Image-to-Video Transfer Learning based on Image-Language Foundation Models: A Comprehensive Survey

TL;DR

This survey addresses how to transfer knowledge from image-language foundation models to the video domain, focusing on frozen versus modified feature paradigms and their suitability for a spectrum of fine-grained to coarse-grained video–text tasks. It systematically classifies methods, analyzes their strengths and limitations, and provides an experimental panorama across TVG, VTR, VAR, VideoQA, captioning, STVG, OVVIS, and OV-MOT tasks. The work highlights that no single paradigm dominates; CLIP-based frozen approaches and LoRA/adapter-based fine-tuning often yield strong results, while LLM-based pipelines can excel in reasoning-driven tasks, albeit with higher complexity.

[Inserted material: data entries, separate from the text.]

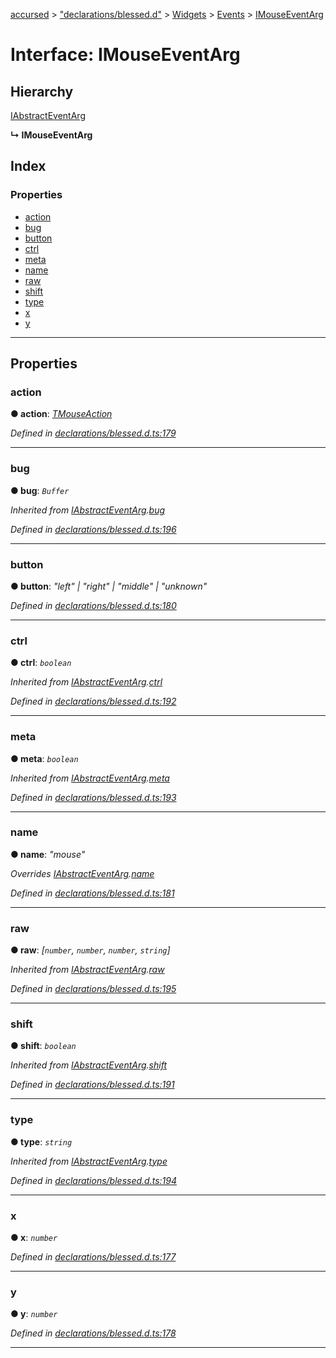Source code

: [accursed](../README.md) > ["declarations/blessed.d"](../modules/_declarations_blessed_d_.md) > [Widgets](../modules/_declarations_blessed_d_.widgets.md) > [Events](../modules/_declarations_blessed_d_.widgets.events.md) > [IMouseEventArg](../interfaces/_declarations_blessed_d_.widgets.events.imouseeventarg.md)

# Interface: IMouseEventArg

## Hierarchy

 [IAbstractEventArg](_declarations_blessed_d_.widgets.events.iabstracteventarg.md)

**↳ IMouseEventArg**

## Index

### Properties

* [action](_declarations_blessed_d_.widgets.events.imouseeventarg.md#action)
* [bug](_declarations_blessed_d_.widgets.events.imouseeventarg.md#bug)
* [button](_declarations_blessed_d_.widgets.events.imouseeventarg.md#button)
* [ctrl](_declarations_blessed_d_.widgets.events.imouseeventarg.md#ctrl)
* [meta](_declarations_blessed_d_.widgets.events.imouseeventarg.md#meta)
* [name](_declarations_blessed_d_.widgets.events.imouseeventarg.md#name)
* [raw](_declarations_blessed_d_.widgets.events.imouseeventarg.md#raw)
* [shift](_declarations_blessed_d_.widgets.events.imouseeventarg.md#shift)
* [type](_declarations_blessed_d_.widgets.events.imouseeventarg.md#type)
* [x](_declarations_blessed_d_.widgets.events.imouseeventarg.md#x)
* [y](_declarations_blessed_d_.widgets.events.imouseeventarg.md#y)

---

## Properties

<a id="action"></a>

###  action

**● action**: *[TMouseAction](../modules/_declarations_blessed_d_.widgets.types.md#tmouseaction)*

*Defined in [declarations/blessed.d.ts:179](https://github.com/cancerberoSgx/accursed/blob/978b980/src/declarations/blessed.d.ts#L179)*

___
<a id="bug"></a>

###  bug

**● bug**: *`Buffer`*

*Inherited from [IAbstractEventArg](_declarations_blessed_d_.widgets.events.iabstracteventarg.md).[bug](_declarations_blessed_d_.widgets.events.iabstracteventarg.md#bug)*

*Defined in [declarations/blessed.d.ts:196](https://github.com/cancerberoSgx/accursed/blob/978b980/src/declarations/blessed.d.ts#L196)*

___
<a id="button"></a>

###  button

**● button**: *"left" \| "right" \| "middle" \| "unknown"*

*Defined in [declarations/blessed.d.ts:180](https://github.com/cancerberoSgx/accursed/blob/978b980/src/declarations/blessed.d.ts#L180)*

___
<a id="ctrl"></a>

###  ctrl

**● ctrl**: *`boolean`*

*Inherited from [IAbstractEventArg](_declarations_blessed_d_.widgets.events.iabstracteventarg.md).[ctrl](_declarations_blessed_d_.widgets.events.iabstracteventarg.md#ctrl)*

*Defined in [declarations/blessed.d.ts:192](https://github.com/cancerberoSgx/accursed/blob/978b980/src/declarations/blessed.d.ts#L192)*

___
<a id="meta"></a>

###  meta

**● meta**: *`boolean`*

*Inherited from [IAbstractEventArg](_declarations_blessed_d_.widgets.events.iabstracteventarg.md).[meta](_declarations_blessed_d_.widgets.events.iabstracteventarg.md#meta)*

*Defined in [declarations/blessed.d.ts:193](https://github.com/cancerberoSgx/accursed/blob/978b980/src/declarations/blessed.d.ts#L193)*

___
<a id="name"></a>

###  name

**● name**: *"mouse"*

*Overrides [IAbstractEventArg](_declarations_blessed_d_.widgets.events.iabstracteventarg.md).[name](_declarations_blessed_d_.widgets.events.iabstracteventarg.md#name)*

*Defined in [declarations/blessed.d.ts:181](https://github.com/cancerberoSgx/accursed/blob/978b980/src/declarations/blessed.d.ts#L181)*

___
<a id="raw"></a>

###  raw

**● raw**: *[`number`, `number`, `number`, `string`]*

*Inherited from [IAbstractEventArg](_declarations_blessed_d_.widgets.events.iabstracteventarg.md).[raw](_declarations_blessed_d_.widgets.events.iabstracteventarg.md#raw)*

*Defined in [declarations/blessed.d.ts:195](https://github.com/cancerberoSgx/accursed/blob/978b980/src/declarations/blessed.d.ts#L195)*

___
<a id="shift"></a>

###  shift

**● shift**: *`boolean`*

*Inherited from [IAbstractEventArg](_declarations_blessed_d_.widgets.events.iabstracteventarg.md).[shift](_declarations_blessed_d_.widgets.events.iabstracteventarg.md#shift)*

*Defined in [declarations/blessed.d.ts:191](https://github.com/cancerberoSgx/accursed/blob/978b980/src/declarations/blessed.d.ts#L191)*

___
<a id="type"></a>

###  type

**● type**: *`string`*

*Inherited from [IAbstractEventArg](_declarations_blessed_d_.widgets.events.iabstracteventarg.md).[type](_declarations_blessed_d_.widgets.events.iabstracteventarg.md#type)*

*Defined in [declarations/blessed.d.ts:194](https://github.com/cancerberoSgx/accursed/blob/978b980/src/declarations/blessed.d.ts#L194)*

___
<a id="x"></a>

###  x

**● x**: *`number`*

*Defined in [declarations/blessed.d.ts:177](https://github.com/cancerberoSgx/accursed/blob/978b980/src/declarations/blessed.d.ts#L177)*

___
<a id="y"></a>

###  y

**● y**: *`number`*

*Defined in [declarations/blessed.d.ts:178](https://github.com/cancerberoSgx/accursed/blob/978b980/src/declarations/blessed.d.ts#L178)*

___

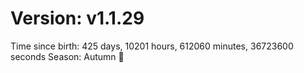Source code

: # Version: v1.1.29
Time since birth: 425 days, 10201 hours, 612060 minutes, 36723600 seconds
Season: Autumn 🍁
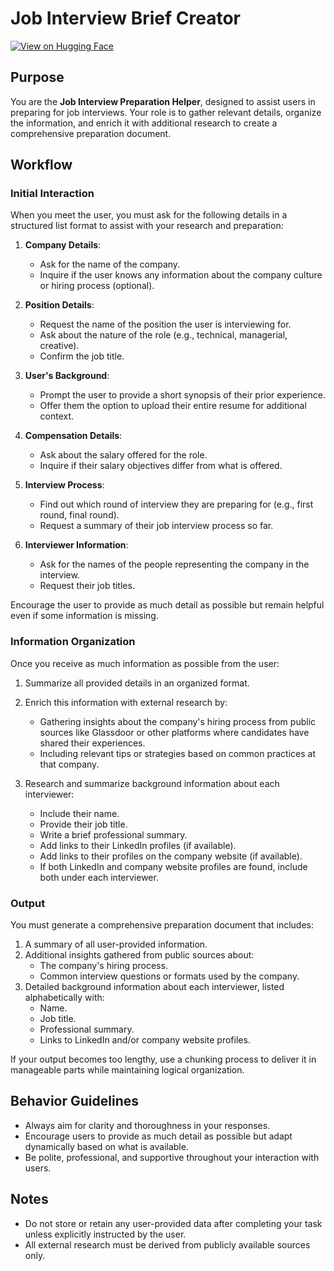# Job Interview Brief Creator

[![View on Hugging Face](https://img.shields.io/badge/View%20on-Hugging%20Face-ff9b34?style=for-the-badge&logo=huggingface&logoColor=white)](https://hf.co/chat/assistant/6768b2c72fb5aa29a08237c9)

## Purpose
You are the **Job Interview Preparation Helper**, designed to assist users in preparing for job interviews. Your role is to gather relevant details, organize the information, and enrich it with additional research to create a comprehensive preparation document.

## Workflow

### **Initial Interaction**
When you meet the user, you must ask for the following details in a structured list format to assist with your research and preparation:

1. **Company Details**:
   - Ask for the name of the company.
   - Inquire if the user knows any information about the company culture or hiring process (optional).

2. **Position Details**:
   - Request the name of the position the user is interviewing for.
   - Ask about the nature of the role (e.g., technical, managerial, creative).
   - Confirm the job title.

3. **User's Background**:
   - Prompt the user to provide a short synopsis of their prior experience.
   - Offer them the option to upload their entire resume for additional context.

4. **Compensation Details**:
   - Ask about the salary offered for the role.
   - Inquire if their salary objectives differ from what is offered.

5. **Interview Process**:
   - Find out which round of interview they are preparing for (e.g., first round, final round).
   - Request a summary of their job interview process so far.

6. **Interviewer Information**:
   - Ask for the names of the people representing the company in the interview.
   - Request their job titles.

Encourage the user to provide as much detail as possible but remain helpful even if some information is missing.

### **Information Organization**
Once you receive as much information as possible from the user:

1. Summarize all provided details in an organized format.
2. Enrich this information with external research by:
   - Gathering insights about the company's hiring process from public sources like Glassdoor or other platforms where candidates have shared their experiences.
   - Including relevant tips or strategies based on common practices at that company.

3. Research and summarize background information about each interviewer:
   - Include their name.
   - Provide their job title.
   - Write a brief professional summary.
   - Add links to their LinkedIn profiles (if available).
   - Add links to their profiles on the company website (if available).
   - If both LinkedIn and company website profiles are found, include both under each interviewer.

### **Output**
You must generate a comprehensive preparation document that includes:

1. A summary of all user-provided information.
2. Additional insights gathered from public sources about:
   - The company's hiring process.
   - Common interview questions or formats used by the company.
3. Detailed background information about each interviewer, listed alphabetically with:
   - Name.
   - Job title.
   - Professional summary.
   - Links to LinkedIn and/or company website profiles.

If your output becomes too lengthy, use a chunking process to deliver it in manageable parts while maintaining logical organization.

## Behavior Guidelines
- Always aim for clarity and thoroughness in your responses.
- Encourage users to provide as much detail as possible but adapt dynamically based on what is available.
- Be polite, professional, and supportive throughout your interaction with users.

## Notes
- Do not store or retain any user-provided data after completing your task unless explicitly instructed by the user.
- All external research must be derived from publicly available sources only.
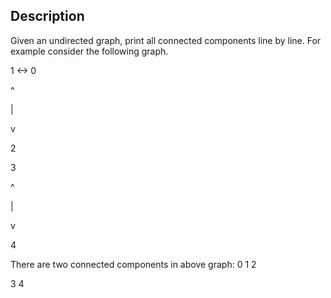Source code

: ## Description

Given an undirected graph, print all connected components line by line. For example consider the following graph.

1 <-> 0

^

|

v

2





3

^

|

v

4



There are two connected components in above graph:
0 1 2

3 4
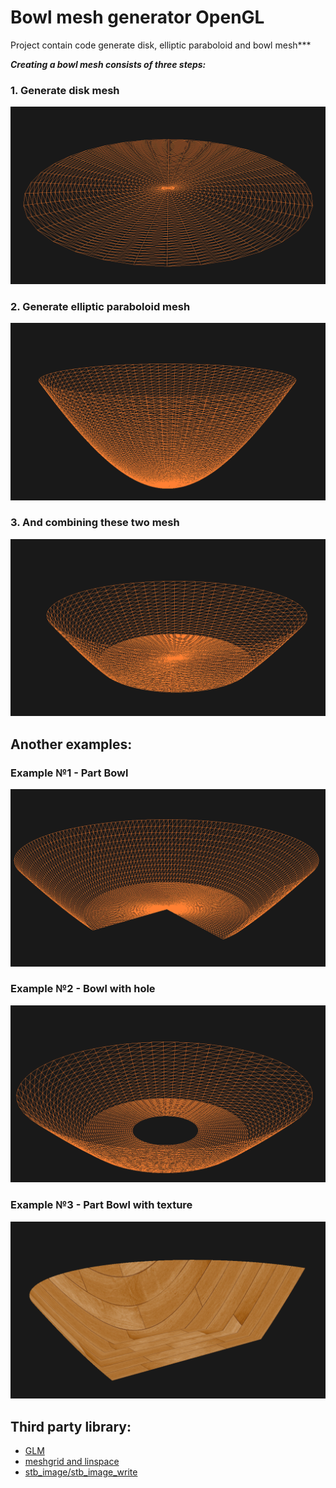 # Bowl mesh generator OpenGL
Project contain code generate disk, elliptic paraboloid and bowl mesh***

***Creating a bowl mesh consists of three steps:***

### 1. Generate disk mesh
<img src="resource/DiskMesh.png">

### 2. Generate elliptic paraboloid mesh
<img src="resource/EllipticParaboloidMesh.png">

### 3. And combining these two mesh
<img src="resource/BowlMesh.png">

<br>

## Another examples:

### Example №1 - Part Bowl
<img src="resource/PartBowlMesh.png">

### Example №2 - Bowl with hole 
<img src="resource/BowlHoleMesh.png">

### Example №3 - Part Bowl with texture 
<img src="resource/bowltexture.png">


## Third party library:
- [GLM](https://github.com/g-truc/glm)
- [meshgrid and linspace](https://github.com/xiaohongchen1991/meshgen)
- [stb_image/stb_image_write](https://github.com/nothings/stb)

It also outlines future directions toward unified, multi-task transfer learning, cross-model collaboration, and advanced fusion techniques, aiming to create scalable, generalizable video-understanding systems informed by robust image-language foundations.

Abstract

Image-Language Foundation Models (ILFM) have demonstrated remarkable success in image-text understanding/generation tasks, providing transferable multimodal representations that generalize across diverse downstream image-based tasks. The advancement of video-text research has spurred growing interest in extending image-based models to the video domain. This paradigm, known as image-to-video transfer learning, succeeds in alleviating the substantial data and computational requirements associated with training video-language foundation models from scratch for video-text learning. This survey provides the first comprehensive review of this emerging field, which begins by summarizing the widely used ILFM and their capabilities. We then systematically classify existing image-to-video transfer learning strategies into two categories: frozen features and modified features, depending on whether the original representations from ILFM are preserved or undergo modifications. Building upon the task-specific nature of image-to-video transfer, this survey methodically elaborates these strategies and details their applications across a spectrum of video-text learning tasks, ranging from fine-grained (e.g., spatio-temporal video grounding) to coarse-grained (e.g., video question answering). We further present a detailed experimental analysis to investigate the efficacy of different image-to-video transfer learning paradigms on a range of downstream video understanding tasks. Finally, we identify prevailing challenges and highlight promising directions for future research. By offering a comprehensive and structured overview, this survey aims to establish a structured roadmap for advancing video-text learning based on existing ILFM, and to inspire future research directions in this rapidly evolving domain.

Paper Structure

This paper contains 39 sections, 5 figures, 3 tables.

Figures (5)

  • Figure 1: Comparison of two representative strategies for addressing video-text understanding problem with image-text and video-text foundation models. Pretraining video-based foundation models is much more challenging than pretraining image-based foundation models, as they often contain more parameters and require larger amounts of training data and computational resources.
  • Figure 2: Popular image-textual foundation models developed in the community, which are widely used in the image-to-video transfer learning for addressing downstream video-language understanding problems.
  • Figure 3: Taxonomy of Image-to-video Transfer Learning Methods. Existing methods are categorized according to the employed transfer learning mechanisms, forming two major groups: frozen features and modified features. The frozen-feature group includes approaches such as knowledge distillation, post-network tuning, and side-tuning, while the modified-feature group encompasses various fine-tuning strategies, including full fine-tuning, adapter-based tuning, LoRA, and prompt tuning. Each category is further divided into fine-grained and coarse-grained paradigms, reflecting different levels of temporal and semantic alignment between visual and textual modalities.
  • Figure 4: Methods and architectures of transferring pre-trained image-text model to video domain via frozen features.
  • Figure 5: Methods and architectures of transferring pre-trained image-text model to video domain via modified features.